◆ ASSIGNMENT ◆
Once the pictures are set aside, transcribe each line of the data exactly.

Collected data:

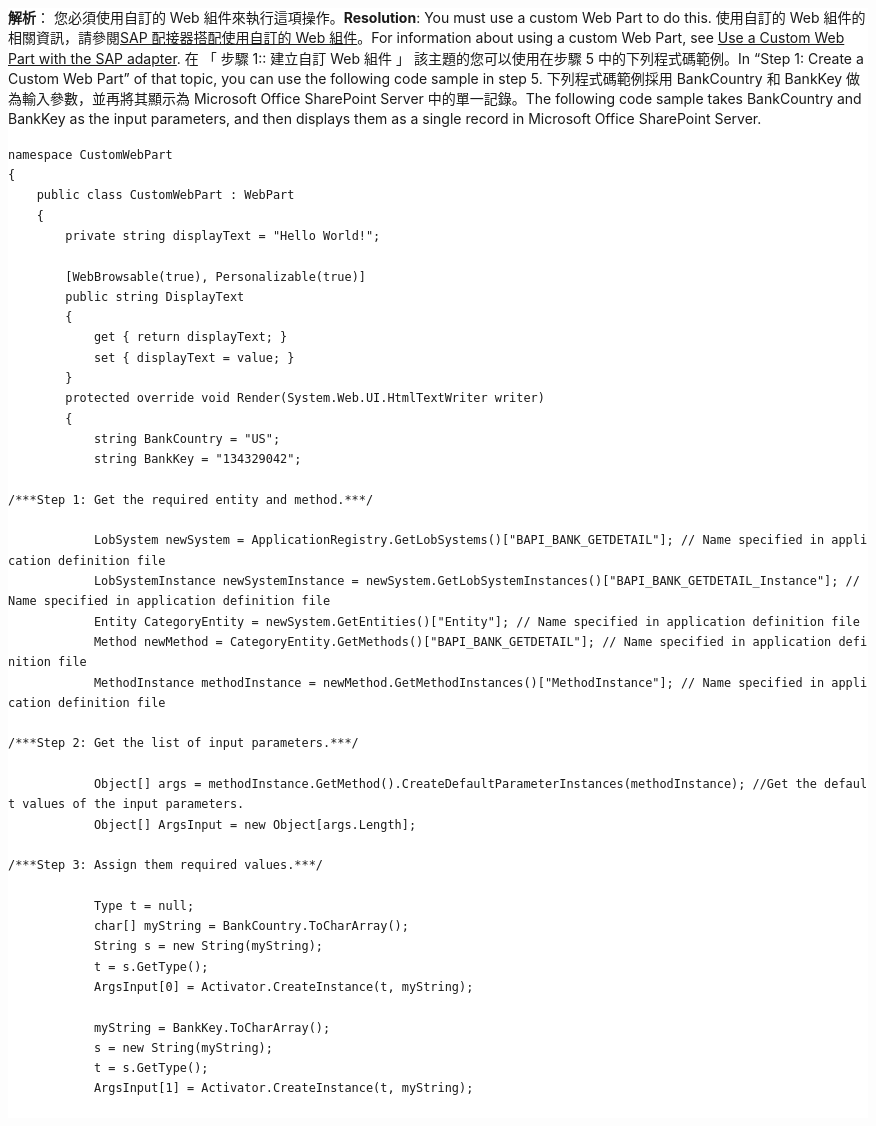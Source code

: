 <span data-ttu-id="f1a14-137">**解析**： 您必須使用自訂的 Web 組件來執行這項操作。</span><span class="sxs-lookup"><span data-stu-id="f1a14-137">**Resolution**: You must use a custom Web Part to do this.</span></span> <span data-ttu-id="f1a14-138">使用自訂的 Web 組件的相關資訊，請參閱[SAP 配接器搭配使用自訂的 Web 組件](../../adapters-and-accelerators/adapter-sap/use-a-custom-web-part-with-the-sap-adapter.md)。</span><span class="sxs-lookup"><span data-stu-id="f1a14-138">For information about using a custom Web Part, see [Use a Custom Web Part with the SAP adapter](../../adapters-and-accelerators/adapter-sap/use-a-custom-web-part-with-the-sap-adapter.md).</span></span> <span data-ttu-id="f1a14-139">在 「 步驟 1:: 建立自訂 Web 組件 」 該主題的您可以使用在步驟 5 中的下列程式碼範例。</span><span class="sxs-lookup"><span data-stu-id="f1a14-139">In “Step 1: Create a Custom Web Part” of that topic, you can use the following code sample in step 5.</span></span> <span data-ttu-id="f1a14-140">下列程式碼範例採用 BankCountry 和 BankKey 做為輸入參數，並再將其顯示為 Microsoft Office SharePoint Server 中的單一記錄。</span><span class="sxs-lookup"><span data-stu-id="f1a14-140">The following code sample takes BankCountry and BankKey as the input parameters, and then displays them as a single record in Microsoft Office SharePoint Server.</span></span>  
  
```  
namespace CustomWebPart  
{  
    public class CustomWebPart : WebPart  
    {  
        private string displayText = "Hello World!";  
  
        [WebBrowsable(true), Personalizable(true)]  
        public string DisplayText  
        {  
            get { return displayText; }  
            set { displayText = value; }  
        }  
        protected override void Render(System.Web.UI.HtmlTextWriter writer)  
        {  
            string BankCountry = "US";  
            string BankKey = "134329042";  
  
/***Step 1: Get the required entity and method.***/  
  
            LobSystem newSystem = ApplicationRegistry.GetLobSystems()["BAPI_BANK_GETDETAIL"]; // Name specified in application definition file  
            LobSystemInstance newSystemInstance = newSystem.GetLobSystemInstances()["BAPI_BANK_GETDETAIL_Instance"]; // Name specified in application definition file  
            Entity CategoryEntity = newSystem.GetEntities()["Entity"]; // Name specified in application definition file  
            Method newMethod = CategoryEntity.GetMethods()["BAPI_BANK_GETDETAIL"]; // Name specified in application definition file  
            MethodInstance methodInstance = newMethod.GetMethodInstances()["MethodInstance"]; // Name specified in application definition file  
  
/***Step 2: Get the list of input parameters.***/  
  
            Object[] args = methodInstance.GetMethod().CreateDefaultParameterInstances(methodInstance); //Get the default values of the input parameters.  
            Object[] ArgsInput = new Object[args.Length];  
  
/***Step 3: Assign them required values.***/  
  
            Type t = null;  
            char[] myString = BankCountry.ToCharArray();  
            String s = new String(myString);  
            t = s.GetType();  
            ArgsInput[0] = Activator.CreateInstance(t, myString);  
  
            myString = BankKey.ToCharArray();  
            s = new String(myString);  
            t = s.GetType();  
            ArgsInput[1] = Activator.CreateInstance(t, myString);  
  
```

◆ ANSWER BOX ◆
Source code

: <span data-ttu-id="f1a14-137">**解析**： 您必須使用自訂的 Web 組件來執行這項操作。</span><span class="sxs-lookup"><span data-stu-id="f1a14-137">**Resolution**: You must use a custom Web Part to do this.</span></span> <span data-ttu-id="f1a14-138">使用自訂的 Web 組件的相關資訊，請參閱[SAP 配接器搭配使用自訂的 Web 組件](../../adapters-and-accelerators/adapter-sap/use-a-custom-web-part-with-the-sap-adapter.md)。</span><span class="sxs-lookup"><span data-stu-id="f1a14-138">For information about using a custom Web Part, see [Use a Custom Web Part with the SAP adapter](../../adapters-and-accelerators/adapter-sap/use-a-custom-web-part-with-the-sap-adapter.md).</span></span> <span data-ttu-id="f1a14-139">在 「 步驟 1:: 建立自訂 Web 組件 」 該主題的您可以使用在步驟 5 中的下列程式碼範例。</span><span class="sxs-lookup"><span data-stu-id="f1a14-139">In “Step 1: Create a Custom Web Part” of that topic, you can use the following code sample in step 5.</span></span> <span data-ttu-id="f1a14-140">下列程式碼範例採用 BankCountry 和 BankKey 做為輸入參數，並再將其顯示為 Microsoft Office SharePoint Server 中的單一記錄。</span><span class="sxs-lookup"><span data-stu-id="f1a14-140">The following code sample takes BankCountry and BankKey as the input parameters, and then displays them as a single record in Microsoft Office SharePoint Server.</span></span>  
  
```  
namespace CustomWebPart  
{  
    public class CustomWebPart : WebPart  
    {  
        private string displayText = "Hello World!";  
  
        [WebBrowsable(true), Personalizable(true)]  
        public string DisplayText  
        {  
            get { return displayText; }  
            set { displayText = value; }  
        }  
        protected override void Render(System.Web.UI.HtmlTextWriter writer)  
        {  
            string BankCountry = "US";  
            string BankKey = "134329042";  
  
/***Step 1: Get the required entity and method.***/  
  
            LobSystem newSystem = ApplicationRegistry.GetLobSystems()["BAPI_BANK_GETDETAIL"]; // Name specified in application definition file  
            LobSystemInstance newSystemInstance = newSystem.GetLobSystemInstances()["BAPI_BANK_GETDETAIL_Instance"]; // Name specified in application definition file  
            Entity CategoryEntity = newSystem.GetEntities()["Entity"]; // Name specified in application definition file  
            Method newMethod = CategoryEntity.GetMethods()["BAPI_BANK_GETDETAIL"]; // Name specified in application definition file  
            MethodInstance methodInstance = newMethod.GetMethodInstances()["MethodInstance"]; // Name specified in application definition file  
  
/***Step 2: Get the list of input parameters.***/  
  
            Object[] args = methodInstance.GetMethod().CreateDefaultParameterInstances(methodInstance); //Get the default values of the input parameters.  
            Object[] ArgsInput = new Object[args.Length];  
  
/***Step 3: Assign them required values.***/  
  
            Type t = null;  
            char[] myString = BankCountry.ToCharArray();  
            String s = new String(myString);  
            t = s.GetType();  
            ArgsInput[0] = Activator.CreateInstance(t, myString);  
  
            myString = BankKey.ToCharArray();  
            s = new String(myString);  
            t = s.GetType();  
            ArgsInput[1] = Activator.CreateInstance(t, myString);  
  
```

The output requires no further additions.